#### SUPPLIED INFORMATION
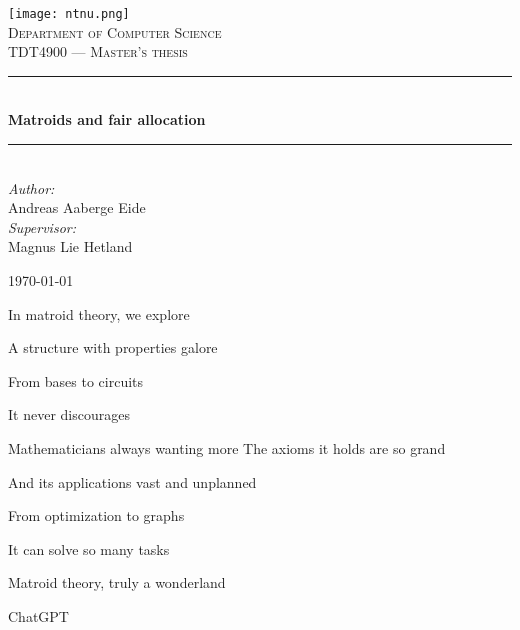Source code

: \documentclass[b5paper]{report}
\begin{document}
\newcommand{\mono}[1]{$\texttt{#1}$}

\begin{titlepage}
  \newcommand{\HRule}{\rule{\linewidth}{0.5mm}}

  \vbox{ }
  \vbox{ }
  \begin{center}
    \texttt{[image: ntnu.png]}\\[1cm]
    \textsc{\Large Department of Computer Science}\\[1.5cm]
    \textsc{\large TDT4900 --- Master's thesis}\\[0.5cm]
    \vbox{ }

    \HRule \\[0.4cm]
    { \huge \bfseries Matroids and fair allocation}\\[0.4cm]
    \HRule \\[1.5cm]

    \large
    \emph{Author:}\\
    Andreas Aaberge Eide\\[0.5cm]
    \emph{Supervisor:}\\
    Magnus Lie Hetland
    \vfill

    {\large \today\par}
  \end{center}
\end{titlepage}


\epigraph{In matroid theory, we explore

A structure with properties galore

From bases to circuits

It never discourages

Mathematicians always wanting more
\newline
\newline
The axioms it holds are so grand

And its applications vast and unplanned

From optimization to graphs

It can solve so many tasks

Matroid theory, truly a wonderland}{ChatGPT}










\tableofcontents




% 
% 
% 
% 
\end{document}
########
WHAT YOU WILL DO: Word for word, reproduce all of the entries above and omit the pictures.

REPLY TO THE EXERCISE:
Source code

: \documentclass[b5paper]{report}
\begin{document}
\newcommand{\mono}[1]{$\texttt{#1}$}

\begin{titlepage}
  \newcommand{\HRule}{\rule{\linewidth}{0.5mm}}

  \vbox{ }
  \vbox{ }
  \begin{center}
    \texttt{[image: ntnu.png]}\\[1cm]
    \textsc{\Large Department of Computer Science}\\[1.5cm]
    \textsc{\large TDT4900 --- Master's thesis}\\[0.5cm]
    \vbox{ }

    \HRule \\[0.4cm]
    { \huge \bfseries Matroids and fair allocation}\\[0.4cm]
    \HRule \\[1.5cm]

    \large
    \emph{Author:}\\
    Andreas Aaberge Eide\\[0.5cm]
    \emph{Supervisor:}\\
    Magnus Lie Hetland
    \vfill

    {\large \today\par}
  \end{center}
\end{titlepage}


\epigraph{In matroid theory, we explore

A structure with properties galore

From bases to circuits

It never discourages

Mathematicians always wanting more
\newline
\newline
The axioms it holds are so grand

And its applications vast and unplanned

From optimization to graphs

It can solve so many tasks

Matroid theory, truly a wonderland}{ChatGPT}










\tableofcontents




% 
% 
% 
% 
\end{document}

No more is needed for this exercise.